[[ The input, beginning ]]
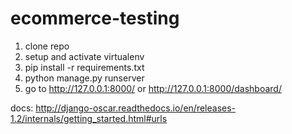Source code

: # ecommerce-testing

1) clone repo
2) setup and activate virtualenv
3) pip install -r requirements.txt
4) python manage.py runserver
5) go to http://127.0.0.1:8000/ or http://127.0.0.1:8000/dashboard/

docs: http://django-oscar.readthedocs.io/en/releases-1.2/internals/getting_started.html#urls
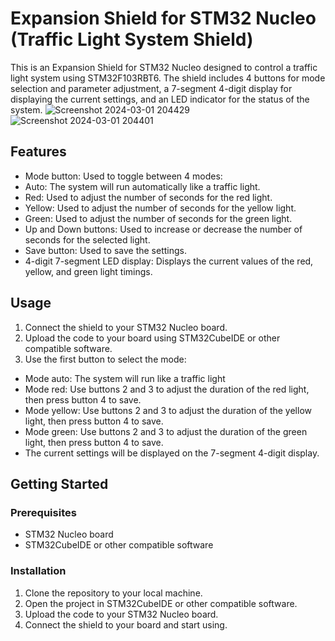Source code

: # Expansion Shield for STM32 Nucleo (Traffic Light System Shield)

This is an Expansion Shield for STM32 Nucleo designed to control a traffic light system using STM32F103RBT6. The shield includes 4 buttons for mode selection and parameter adjustment, a 7-segment 4-digit display for displaying the current settings, and an LED indicator for the status of the system.
![Screenshot 2024-03-01 204429](https://github.com/HyHyZhaLee/STM32TrafficLight/assets/113485058/dbfc36ee-c72c-4074-b4a1-db7b8335461b)
![Screenshot 2024-03-01 204401](https://github.com/HyHyZhaLee/STM32TrafficLight/assets/113485058/5cdca860-17af-4b7b-9869-673ccd070637)


## Features

- Mode button: Used to toggle between 4 modes:
- Auto: The system will run automatically like a traffic light.
- Red: Used to adjust the number of seconds for the red light.
- Yellow: Used to adjust the number of seconds for the yellow light.
- Green: Used to adjust the number of seconds for the green light.
- Up and Down buttons: Used to increase or decrease the number of seconds for the selected light.
- Save button: Used to save the settings.
- 4-digit 7-segment LED display: Displays the current values of the red, yellow, and green light timings.

## Usage

1. Connect the shield to your STM32 Nucleo board.
2. Upload the code to your board using STM32CubeIDE or other compatible software.
3. Use the first button to select the mode:
- Mode auto: The system will run like a traffic light
- Mode red: Use buttons 2 and 3 to adjust the duration of the red light, then press button 4 to save.
- Mode yellow: Use buttons 2 and 3 to adjust the duration of the yellow light, then press button 4 to save.
- Mode green: Use buttons 2 and 3 to adjust the duration of the green light, then press button 4 to save.
- The current settings will be displayed on the 7-segment 4-digit display.

## Getting Started

### Prerequisites
- STM32 Nucleo board
- STM32CubeIDE or other compatible software

### Installation
1. Clone the repository to your local machine.
2. Open the project in STM32CubeIDE or other compatible software.
3. Upload the code to your STM32 Nucleo board.
4. Connect the shield to your board and start using.
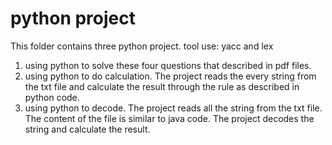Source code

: # python project
This folder contains three python project. tool use: yacc and lex
1. using python to solve these four questions that described in pdf files.
2. using python to do calculation. The project reads the every string from the txt file and calculate the result through the rule as described in python code.
3. using python to decode. The project reads all the string from the txt file. The content of the file is similar to java code. The project decodes the string and calculate the result.

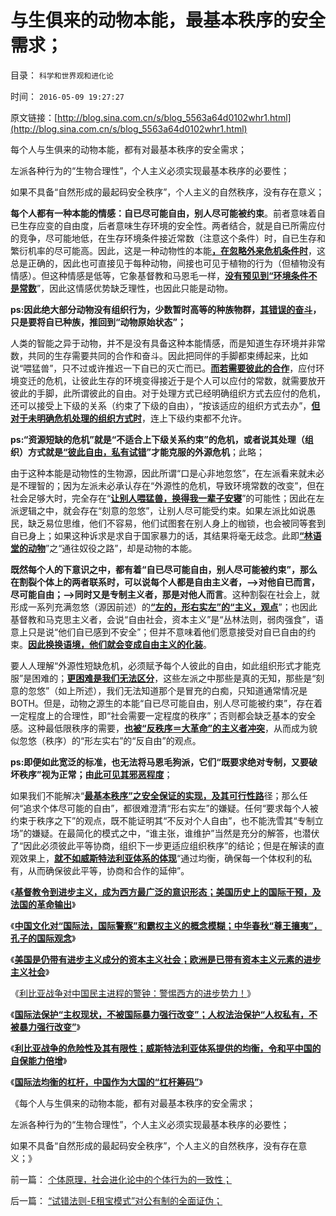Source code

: # 与生俱来的动物本能，最基本秩序的安全需求；

目录： `科学和世界观和进化论` 

时间： `2016-05-09 19:27:27` 

原文链接：[http://blog.sina.com.cn/s/blog_5563a64d0102whr1.html](http://blog.sina.com.cn/s/blog_5563a64d0102whr1.html)

每个人与生俱来的动物本能，都有对最基本秩序的安全需求；

左派各种行为的“生物合理性”，个人主义必须实现最基本秩序的必要性；

如果不具备“自然形成的最起码安全秩序”，个人主义的自然秩序，没有存在意义；

**每个人都有一种本能的情感：自已尽可能自由，别人尽可能被约束**。前者意味着自已生存应变的自由度，后者意味生存环境的安全性。两者结合，就是自已所需应付的竞争，尽可能地低，在生存环境条件接近常数（注意这个条件）时，自已生存和繁衍机率的尽可能高。因此，这是一种动物性的本能[**，在忽略外来危机条件时**](../../../2013/12/21/公有制社会无法控制危机管理成本,最根本的腐败不是贪官.md)，这总是正确的，因此也可直接见于每种动物，间接也可见于植物的行为（但植物没有情感）。但这种情感是低等，它象基督教和马恩毛一样，[**没有预见到“环境条件不是常数**](../../../2016/5/1/公知愚民的“良知，公德，起哄”，社会主义者的常数和卫道；.md)”，因此这情感优势缺乏理性，也因此只能是动物。

**ps:因此绝大部分动物没有组织行为，少数暂时高等的种族物群，[**其错误的奋斗**](../../../2016/3/13/传统文化的心理阴暗，及反人类的潜意识；.md)，只是要将自已种族，推回到“动物原始状态”；**

人类的智能之异于动物，并不是没有具备这种本能情感，而是知道生存环境并非常数，共同的生存需要共同的合作和奋斗。因此把同伴的手脚都束缚起来，比如说“喂猛兽”，只不过或许推迟一下自已的灭亡而已。[**而若需要彼此的合作**](../../../2013/12/21/公有制社会无法控制危机管理成本,最根本的腐败不是贪官.md)，应付环境变迁的危机，让彼此生存的环境变得接近于是个人可以应付的常数，就需要放开彼此的手脚，此所谓彼此的自由。对于处理方式已经明确组织方式去应付的危机，还可以接受上下级的关系（约束了下级的自由），“按该适应的组织方式去办”，[**但对于未明确危机处理的组织方式时**](../../../2015/2/25/“危机管理法则－集权定理”，衡量法西斯化的危险程度.md)，连上下级约束都不允许。

**ps:“资源短缺的危机”就是“不适合上下级关系约束”的危机，或者说其处理（组织）方式就是[**“彼此自由，私有试错**](../../../2016/4/26/“试错法则-E租宝模式”对公有制的全面证伪；.md)”才能克服的外源危机**；此略；

由于这种本能是动物性的生物源，因此所谓“口是心非地忽悠”，在左派看来就未必是不理智的；因为左派未必承认存在“外源性的危机，导致环境常数的改变”，但在社会足够大时，完全存在“[**让别人喂猛兽，换得我一辈子安寝**](../../../2016/4/9/“原教旨＝传统卫道”，“打左灯”所能获得的政治支持.md)”的可能性；因此在左派逻辑之中，就会存在“刻意的忽悠”，让别人尽可能受约束。如果左派比如说愚民，缺乏易位思维，他们不容易，他们试图套在别人身上的枷锁，也会被同等套到自已身上；如果这种诉求是求自于国家暴力的话，其结果将毫无歧念。此即[**“林语堂的动物**](../../../2008/8/23/君权文化熏陶下的中式愤青.md)”之“通往奴役之路”，却是动物的本能。

**既然每个人的下意识之中，都有着“自已尽可能自由，别人尽可能被约束”，那么在割裂个体上的两者联系时，可以说每个人都是自由主义者，——>对他自已而言，尽可能自由；——>同时又是专制主义者，那是对他人而言**。这种割裂在社会上，就形成一系列充满忽悠（源因前述）的[**“左的，形右实左”的“主义，观点**](../../../2014/11/23/《21世纪的资本论》，测试“形右实左”的试金石.md)”；也因此基督教和马克思主义者，会说“自由社会，资本主义”是“丛林法则，弱肉强食”，语意上只是说“他们自已感到不安全”；但并不意味着他们愿意接受对自已自由的约束。[**因此换换语境，他们就会变成自由主义的化装**](../../../2014/10/24/美国左派的语境和中国公知的异同，新自由主义者.md)。

要人人理解“外源性短缺危机，必须赋予每个人彼此的自由，如此组织形式才能克服”是困难的；[**更困难是我们无法区分**](../../../2010/5/17/人权是识别极左伪装的金标准.md)，这些左派之中那些是真的无知，那些是“刻意的忽悠”（如上所述），我们无法知道那个是冒充的白痴，只知道通常情况是BOTH。但是，动物之源生的本能“自已尽可能自由，别人尽可能被约束”，存在着一定程度上的合理性，即“社会需要一定程度的秩序”；否则都会缺乏基本的安全感。这种最低限秩序的需要，[**也被“反秩序＝大革命”的主义者冲突**](../../../2016/4/27/法国大革命的“自由，平等，博爱”，天使面具下的魔鬼，.md)，从而成为貌似忽悠（秩序）的“形左实右”的“反自由”的观点。

**ps:即便如此宽泛的标准，也无法将马恩毛狗派，它们“既要求绝对专制，又要破坏秩序”视为正常；由[**此可见其邪恶程度**](http://darthvad.blog.163.com/blog/static/53399470201082143559587/)**；

如果我们不能解决“[**最基本秩序”之安全保证的实现，及其可行性路**](../../../2015/9/26/自然秩序的定义和自然转型，谷物法和传统意义上的不公平.md)径；那么任何“追求个体尽可能的自由”，都很难澄清“形右实左”的嫌疑。任何“要求每个人被约束于秩序之下”的观点，既不能证明其“不反对个人自由”，也不能洗雪其“专制立场”的嫌疑。在最简化的模式之中，“谁主张，谁维护”当然是充分的解答，也潜伏了“因此必须彼此平等协商，组织下一步更适应组织秩序”的结论；但是在解读的直观效果上，[**就不如威斯特法利亚体系的体现**](../../../2016/5/7/利比亚战争的危险性，及对中国而言，危险的有限性；.md)“通过均衡，确保每一个体权利的私有，从而确保彼此平等，协商和合作的延伸”。

《[**基督教令到进步主义，成为西方最广泛的意识形态；美国历史上的国际干预，及法国的革命输出**](../../../2016/5/2/基督教令到进步主义，成为西方最广泛的意识形态.md)》

《[**中国文化对“国际法，国际警察”和霸权主义的概念模糊；中华春秋“尊王攘夷”，孔子的国际观念**](../../../2016/5/3/中国文化对“国际法，国际警察”和霸权主义的概念模糊；.md)》

《[**美国是仍带有进步主义成分的资本主义社会；欧洲是已带有资本主义元素的进步主义社会**](../../../2016/5/4/美国若是国际警察，就不是霸权主义，门罗宣言的两个阶段；.md)》

《[利比亚战争对中国民主进程的警钟：警惕西方的进步势力！](../../../2016/5/5/利比亚战争对中国民主的警钟：警惕西方的进步势力！.md)》

《[**国际法保护“主权现状，不被国际暴力强行改变”；人权法治保护“人权私有，不被暴力强行改变”**](../../../2016/5/6/国际法的均衡体系，阻止了“帝国主义亡我之心”.md)》

《[**利比亚战争的危险性及其有限性；威斯特法利亚体系提供的均衡，令和平中国的自保能力倍增**](../../../2016/5/7/利比亚战争的危险性，及对中国而言，危险的有限性；.md)》

《[**国际法均衡的杠杆，中国作为大国的“杠杆筹码”**](../../../2016/5/8/国际法均衡的杠杆，中国作为大国的“杠杆筹码”；.md)》

《每个人与生俱来的动物本能，都有对最基本秩序的安全需求；

左派各种行为的“生物合理性”，个人主义必须实现最基本秩序的必要性；

如果不具备“自然形成的最起码安全秩序”，个人主义的自然秩序，没有存在意义；》

前一篇： [个体原理，社会进化论中的个体行为的一致性；](../../../2016/5/11/个体原理，社会进化论中的个体行为的一致性；.md)

后一篇： [“试错法则-E租宝模式”对公有制的全面证伪；](../../../2016/4/26/“试错法则-E租宝模式”对公有制的全面证伪；.md)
[[ The input, end ]]
Exercise objective =>
The answer consists of the lines above that include the word "segment", each copied exactly.

Task solution =>
This is an Expansion Shield for STM32 Nucleo designed to control a traffic light system using STM32F103RBT6. The shield includes 4 buttons for mode selection and parameter adjustment, a 7-segment 4-digit display for displaying the current settings, and an LED indicator for the status of the system.
- 4-digit 7-segment LED display: Displays the current values of the red, yellow, and green light timings.
- The current settings will be displayed on the 7-segment 4-digit display.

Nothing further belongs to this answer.